Exercise description -
Work through the entries below and report how many lines include "complex". The number alone is the answer.

____

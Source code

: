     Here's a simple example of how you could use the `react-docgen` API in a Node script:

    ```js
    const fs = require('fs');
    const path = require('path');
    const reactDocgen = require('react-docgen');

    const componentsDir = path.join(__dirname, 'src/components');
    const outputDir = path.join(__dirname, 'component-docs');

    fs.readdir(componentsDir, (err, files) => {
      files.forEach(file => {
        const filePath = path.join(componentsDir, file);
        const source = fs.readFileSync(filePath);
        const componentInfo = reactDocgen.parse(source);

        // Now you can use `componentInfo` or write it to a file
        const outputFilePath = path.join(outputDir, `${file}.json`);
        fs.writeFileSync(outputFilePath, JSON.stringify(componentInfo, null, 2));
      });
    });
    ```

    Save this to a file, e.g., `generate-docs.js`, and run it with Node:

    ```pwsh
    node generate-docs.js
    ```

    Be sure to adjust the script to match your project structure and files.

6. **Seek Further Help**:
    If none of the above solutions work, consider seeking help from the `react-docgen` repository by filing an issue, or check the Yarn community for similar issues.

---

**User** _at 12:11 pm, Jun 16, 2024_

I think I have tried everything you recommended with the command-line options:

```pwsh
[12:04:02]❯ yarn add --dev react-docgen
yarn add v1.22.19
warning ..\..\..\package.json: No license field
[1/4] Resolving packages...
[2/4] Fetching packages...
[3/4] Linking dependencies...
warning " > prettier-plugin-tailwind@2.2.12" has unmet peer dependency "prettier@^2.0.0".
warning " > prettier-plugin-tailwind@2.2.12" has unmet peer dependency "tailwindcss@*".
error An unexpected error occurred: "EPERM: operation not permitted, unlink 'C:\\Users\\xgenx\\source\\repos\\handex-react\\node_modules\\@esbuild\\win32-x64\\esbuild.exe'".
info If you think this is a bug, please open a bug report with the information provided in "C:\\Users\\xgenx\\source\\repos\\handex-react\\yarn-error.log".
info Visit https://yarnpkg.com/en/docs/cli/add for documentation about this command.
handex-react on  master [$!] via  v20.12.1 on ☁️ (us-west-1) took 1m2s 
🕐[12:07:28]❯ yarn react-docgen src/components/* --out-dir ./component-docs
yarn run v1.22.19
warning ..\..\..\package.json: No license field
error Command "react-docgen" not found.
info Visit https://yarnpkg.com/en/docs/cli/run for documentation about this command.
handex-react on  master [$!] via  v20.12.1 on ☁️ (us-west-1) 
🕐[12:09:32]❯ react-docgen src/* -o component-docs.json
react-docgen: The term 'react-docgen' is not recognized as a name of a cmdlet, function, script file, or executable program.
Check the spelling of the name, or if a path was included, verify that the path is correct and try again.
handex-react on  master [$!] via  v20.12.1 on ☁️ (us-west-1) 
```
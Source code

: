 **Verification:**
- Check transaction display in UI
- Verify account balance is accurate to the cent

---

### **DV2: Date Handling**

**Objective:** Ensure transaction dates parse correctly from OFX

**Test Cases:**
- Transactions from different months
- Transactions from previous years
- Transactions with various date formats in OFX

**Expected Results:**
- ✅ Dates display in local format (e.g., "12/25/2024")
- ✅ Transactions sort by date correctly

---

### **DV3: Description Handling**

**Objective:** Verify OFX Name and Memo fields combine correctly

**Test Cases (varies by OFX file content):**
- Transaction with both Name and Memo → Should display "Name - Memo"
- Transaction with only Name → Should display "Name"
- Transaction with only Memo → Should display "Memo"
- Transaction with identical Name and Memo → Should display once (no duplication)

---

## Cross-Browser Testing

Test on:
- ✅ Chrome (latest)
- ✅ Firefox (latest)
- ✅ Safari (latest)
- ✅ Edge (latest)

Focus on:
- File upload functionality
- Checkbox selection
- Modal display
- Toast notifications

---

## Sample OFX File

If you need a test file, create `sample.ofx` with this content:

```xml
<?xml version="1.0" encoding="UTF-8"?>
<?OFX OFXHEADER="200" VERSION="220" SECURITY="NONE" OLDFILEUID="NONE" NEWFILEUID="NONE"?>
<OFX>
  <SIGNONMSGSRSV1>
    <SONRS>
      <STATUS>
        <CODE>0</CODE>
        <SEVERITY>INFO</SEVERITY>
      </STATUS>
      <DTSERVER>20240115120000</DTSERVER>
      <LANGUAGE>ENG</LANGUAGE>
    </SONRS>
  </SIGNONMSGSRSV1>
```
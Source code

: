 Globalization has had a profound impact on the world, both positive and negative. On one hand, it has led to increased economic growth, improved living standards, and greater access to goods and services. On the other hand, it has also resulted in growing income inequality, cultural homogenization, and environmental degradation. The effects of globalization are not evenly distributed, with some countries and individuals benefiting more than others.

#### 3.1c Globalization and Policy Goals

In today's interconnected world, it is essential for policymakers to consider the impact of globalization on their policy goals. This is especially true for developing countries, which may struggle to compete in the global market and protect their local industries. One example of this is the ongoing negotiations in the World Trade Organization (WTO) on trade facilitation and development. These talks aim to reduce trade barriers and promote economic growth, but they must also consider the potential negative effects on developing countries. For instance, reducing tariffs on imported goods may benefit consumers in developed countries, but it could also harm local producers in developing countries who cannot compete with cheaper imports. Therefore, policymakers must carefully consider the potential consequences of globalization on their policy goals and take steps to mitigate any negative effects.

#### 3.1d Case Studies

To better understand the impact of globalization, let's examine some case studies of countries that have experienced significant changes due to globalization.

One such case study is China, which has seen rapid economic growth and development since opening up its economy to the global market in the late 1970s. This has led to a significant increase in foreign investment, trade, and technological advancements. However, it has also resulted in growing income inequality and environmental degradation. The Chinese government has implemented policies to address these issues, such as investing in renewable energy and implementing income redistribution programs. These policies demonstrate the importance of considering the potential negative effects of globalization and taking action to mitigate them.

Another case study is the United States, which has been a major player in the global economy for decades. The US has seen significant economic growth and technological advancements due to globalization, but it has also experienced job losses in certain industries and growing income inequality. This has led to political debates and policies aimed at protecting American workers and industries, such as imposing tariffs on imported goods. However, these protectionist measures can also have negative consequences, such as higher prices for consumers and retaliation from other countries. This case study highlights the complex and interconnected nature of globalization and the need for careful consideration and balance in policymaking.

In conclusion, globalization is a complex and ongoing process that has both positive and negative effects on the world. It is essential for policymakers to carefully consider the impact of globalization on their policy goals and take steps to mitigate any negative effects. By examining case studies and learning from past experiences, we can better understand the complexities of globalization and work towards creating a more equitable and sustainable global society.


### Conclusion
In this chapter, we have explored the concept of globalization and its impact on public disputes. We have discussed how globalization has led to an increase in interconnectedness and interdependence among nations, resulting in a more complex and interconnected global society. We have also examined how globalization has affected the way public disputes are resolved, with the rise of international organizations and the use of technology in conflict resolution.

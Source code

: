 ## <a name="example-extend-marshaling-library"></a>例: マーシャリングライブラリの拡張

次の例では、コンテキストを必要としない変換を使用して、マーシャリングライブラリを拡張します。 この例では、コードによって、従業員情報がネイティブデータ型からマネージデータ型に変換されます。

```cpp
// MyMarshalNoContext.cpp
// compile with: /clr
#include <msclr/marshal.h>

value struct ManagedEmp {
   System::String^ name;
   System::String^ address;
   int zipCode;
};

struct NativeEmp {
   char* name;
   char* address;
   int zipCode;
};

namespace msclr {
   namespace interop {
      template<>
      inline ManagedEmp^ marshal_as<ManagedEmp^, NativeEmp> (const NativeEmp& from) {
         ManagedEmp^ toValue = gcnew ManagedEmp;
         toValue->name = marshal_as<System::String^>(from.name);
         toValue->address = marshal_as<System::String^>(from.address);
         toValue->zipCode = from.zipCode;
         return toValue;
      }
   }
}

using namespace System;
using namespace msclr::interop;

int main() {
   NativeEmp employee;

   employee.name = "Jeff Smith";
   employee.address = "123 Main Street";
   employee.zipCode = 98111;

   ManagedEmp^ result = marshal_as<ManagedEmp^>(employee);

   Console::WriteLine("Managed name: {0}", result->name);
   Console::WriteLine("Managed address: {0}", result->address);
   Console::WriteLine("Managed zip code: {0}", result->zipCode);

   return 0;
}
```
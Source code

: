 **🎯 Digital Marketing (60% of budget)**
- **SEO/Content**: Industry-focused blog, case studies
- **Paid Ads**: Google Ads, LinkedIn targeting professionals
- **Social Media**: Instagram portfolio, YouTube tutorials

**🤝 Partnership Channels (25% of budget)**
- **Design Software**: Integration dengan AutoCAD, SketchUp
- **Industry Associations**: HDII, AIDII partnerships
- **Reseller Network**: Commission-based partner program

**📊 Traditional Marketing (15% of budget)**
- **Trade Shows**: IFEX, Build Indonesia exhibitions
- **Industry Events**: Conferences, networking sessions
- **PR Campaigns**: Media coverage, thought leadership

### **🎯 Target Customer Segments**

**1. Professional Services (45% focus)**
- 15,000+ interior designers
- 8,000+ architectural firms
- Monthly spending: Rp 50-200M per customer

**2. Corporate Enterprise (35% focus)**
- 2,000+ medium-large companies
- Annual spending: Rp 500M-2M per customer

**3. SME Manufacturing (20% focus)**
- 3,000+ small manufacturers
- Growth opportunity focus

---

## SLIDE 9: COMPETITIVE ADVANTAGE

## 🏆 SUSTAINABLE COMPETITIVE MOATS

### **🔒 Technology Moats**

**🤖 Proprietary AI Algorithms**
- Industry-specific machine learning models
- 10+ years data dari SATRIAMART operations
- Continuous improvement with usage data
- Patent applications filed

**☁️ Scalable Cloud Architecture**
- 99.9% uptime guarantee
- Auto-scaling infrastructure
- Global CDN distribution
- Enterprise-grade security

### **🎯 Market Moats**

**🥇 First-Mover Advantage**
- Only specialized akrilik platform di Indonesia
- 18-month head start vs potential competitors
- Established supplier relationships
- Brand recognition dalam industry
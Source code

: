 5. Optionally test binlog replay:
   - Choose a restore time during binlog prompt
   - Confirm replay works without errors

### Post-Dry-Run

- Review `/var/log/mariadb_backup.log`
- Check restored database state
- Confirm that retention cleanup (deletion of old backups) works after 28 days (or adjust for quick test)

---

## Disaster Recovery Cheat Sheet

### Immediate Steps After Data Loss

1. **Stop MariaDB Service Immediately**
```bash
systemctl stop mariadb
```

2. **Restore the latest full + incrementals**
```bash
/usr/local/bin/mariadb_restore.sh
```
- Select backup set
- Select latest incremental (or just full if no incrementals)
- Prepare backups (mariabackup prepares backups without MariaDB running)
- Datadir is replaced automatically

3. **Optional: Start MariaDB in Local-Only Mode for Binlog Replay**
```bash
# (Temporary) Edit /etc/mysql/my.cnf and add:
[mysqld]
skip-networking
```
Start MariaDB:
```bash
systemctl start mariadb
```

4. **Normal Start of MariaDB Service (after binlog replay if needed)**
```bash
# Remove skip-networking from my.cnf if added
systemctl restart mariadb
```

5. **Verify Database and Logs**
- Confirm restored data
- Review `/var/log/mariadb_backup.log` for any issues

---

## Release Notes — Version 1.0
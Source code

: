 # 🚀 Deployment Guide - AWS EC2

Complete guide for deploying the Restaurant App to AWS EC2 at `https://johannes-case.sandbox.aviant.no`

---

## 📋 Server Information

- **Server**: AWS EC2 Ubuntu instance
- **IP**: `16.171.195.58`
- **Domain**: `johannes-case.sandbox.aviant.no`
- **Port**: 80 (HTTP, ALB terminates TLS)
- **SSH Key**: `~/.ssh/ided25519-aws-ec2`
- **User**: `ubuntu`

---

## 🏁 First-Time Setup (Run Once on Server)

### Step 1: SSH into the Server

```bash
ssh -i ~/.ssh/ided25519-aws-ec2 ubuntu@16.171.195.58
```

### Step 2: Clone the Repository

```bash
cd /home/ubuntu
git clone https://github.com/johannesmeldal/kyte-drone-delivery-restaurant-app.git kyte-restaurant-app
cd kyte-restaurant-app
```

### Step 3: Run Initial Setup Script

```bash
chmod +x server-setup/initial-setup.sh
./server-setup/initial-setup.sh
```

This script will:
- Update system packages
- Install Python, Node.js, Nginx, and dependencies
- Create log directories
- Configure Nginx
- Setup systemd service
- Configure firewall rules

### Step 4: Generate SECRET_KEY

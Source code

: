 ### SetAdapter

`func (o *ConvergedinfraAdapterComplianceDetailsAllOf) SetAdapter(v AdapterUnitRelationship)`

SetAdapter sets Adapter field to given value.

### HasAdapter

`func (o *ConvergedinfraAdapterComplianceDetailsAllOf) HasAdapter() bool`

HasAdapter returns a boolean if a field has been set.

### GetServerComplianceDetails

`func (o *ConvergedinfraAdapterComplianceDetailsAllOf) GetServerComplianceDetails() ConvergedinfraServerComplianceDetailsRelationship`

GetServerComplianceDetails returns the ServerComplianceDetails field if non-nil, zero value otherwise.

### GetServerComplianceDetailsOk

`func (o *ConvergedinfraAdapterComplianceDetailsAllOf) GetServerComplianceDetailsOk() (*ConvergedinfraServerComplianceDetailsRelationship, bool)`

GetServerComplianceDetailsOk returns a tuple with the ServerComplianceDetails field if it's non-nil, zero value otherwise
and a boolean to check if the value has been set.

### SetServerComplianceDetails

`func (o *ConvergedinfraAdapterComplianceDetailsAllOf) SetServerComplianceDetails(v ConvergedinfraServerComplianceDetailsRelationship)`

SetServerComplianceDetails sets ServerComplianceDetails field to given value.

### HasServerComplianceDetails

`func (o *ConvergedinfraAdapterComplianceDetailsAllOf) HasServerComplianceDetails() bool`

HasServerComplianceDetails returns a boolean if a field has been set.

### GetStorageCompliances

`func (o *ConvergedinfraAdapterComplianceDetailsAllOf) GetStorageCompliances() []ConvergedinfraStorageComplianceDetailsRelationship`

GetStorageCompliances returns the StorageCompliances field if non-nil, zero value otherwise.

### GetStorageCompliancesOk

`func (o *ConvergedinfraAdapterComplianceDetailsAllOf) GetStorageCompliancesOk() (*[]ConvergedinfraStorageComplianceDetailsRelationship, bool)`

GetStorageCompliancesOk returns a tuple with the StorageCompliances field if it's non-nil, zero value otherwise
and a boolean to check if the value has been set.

____

Your response -
3